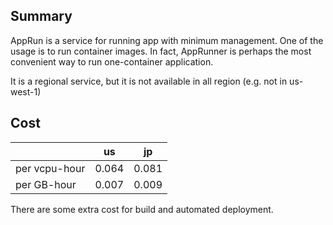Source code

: ## Summary

AppRun is a service for running app with minimum management.
One of the usage is to run container images.
In fact, AppRunner is perhaps the most convenient way to run one-container application.

It is a regional service, but it is not available in all region (e.g. not in us-west-1)

## Cost

|               | us    | jp    |
|---------------|-------|-------|
| per vcpu-hour | 0.064 | 0.081 |
| per GB-hour   | 0.007 | 0.009 |

There are some extra cost for build and automated deployment.
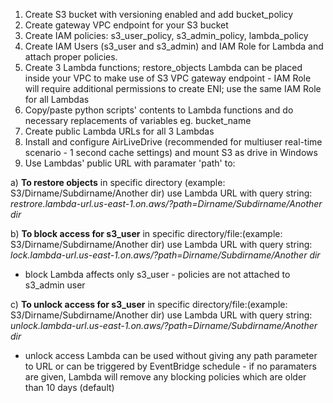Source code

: 1. Create S3 bucket with versioning enabled and add bucket_policy
2. Create gateway VPC endpoint for your S3 bucket
3. Create IAM policies: s3_user_policy, s3_admin_policy, lambda_policy
4. Create IAM Users (s3_user and s3_admin) and IAM Role for Lambda and attach proper policies.
5. Create 3 Lambda functions; restore_objects Lambda can be placed inside your VPC to make use of S3 VPC gateway endpoint - IAM Role will require additional permissions to create ENI; use the same IAM Role for all Lambdas
6. Copy/paste python scripts' contents to Lambda functions and do necessary replacements of variables eg. bucket_name
7. Create public Lambda URLs for all 3 Lambdas
8. Install and configure AirLiveDrive (recommended for multiuser real-time scenario - 1 second cache settings) and mount S3 as drive in Windows
9. Use Lambdas' public URL with paramater 'path' to:

  a) **To restore objects** in specific directory (example: S3/Dirname/Subdirname/Another dir) use Lambda URL with query string: 
  _restrore.lambda-url.us-east-1.on.aws/?path=Dirname/Subdirname/Another dir_

  b) **To block access for s3_user** in specific directory/file:(example: S3/Dirname/Subdirname/Another dir) use Lambda URL with query string: 
  _lock.lambda-url.us-east-1.on.aws/?path=Dirname/Subdirname/Another dir_
  * block Lambda affects only s3_user - policies are not attached to s3_admin user

  c) **To unlock access for s3_user** in specific directory/file:(example: S3/Dirname/Subdirname/Another dir) use Lambda URL with query string: 
  _unlock.lambda-url.us-east-1.on.aws/?path=Dirname/Subdirname/Another dir_
  * unlock access Lambda can be used without giving any path parameter to URL or can be triggered by EventBridge schedule - if no paramaters are given, Lambda will remove any blocking policies which are older than 10 days (default)
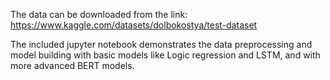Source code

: The data can be downloaded from the link: https://www.kaggle.com/datasets/dolbokostya/test-dataset

The included jupyter notebook demonstrates the data preprocessing and model building with basic models like Logic regression and LSTM, and with more advanced BERT models. 
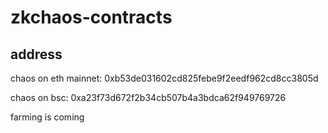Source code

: # zkchaos-contracts

## address
chaos on eth mainnet: 0xb53de031602cd825febe9f2eedf962cd8cc3805d

chaos on bsc: 0xa23f73d672f2b34cb507b4a3bdca62f949769726

farming is coming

• [ABOUT THIS TASK]:
In the entries above, one line contains "3. Create IAM" and another contains "9. Use Lambdas'". Reproduce exactly those two lines and the lines between them, nothing else.

• [SOLUTION FOR THIS EXERCISE]:
3. Create IAM policies: s3_user_policy, s3_admin_policy, lambda_policy
4. Create IAM Users (s3_user and s3_admin) and IAM Role for Lambda and attach proper policies.
5. Create 3 Lambda functions; restore_objects Lambda can be placed inside your VPC to make use of S3 VPC gateway endpoint - IAM Role will require additional permissions to create ENI; use the same IAM Role for all Lambdas
6. Copy/paste python scripts' contents to Lambda functions and do necessary replacements of variables eg. bucket_name
7. Create public Lambda URLs for all 3 Lambdas
8. Install and configure AirLiveDrive (recommended for multiuser real-time scenario - 1 second cache settings) and mount S3 as drive in Windows
9. Use Lambdas' public URL with paramater 'path' to:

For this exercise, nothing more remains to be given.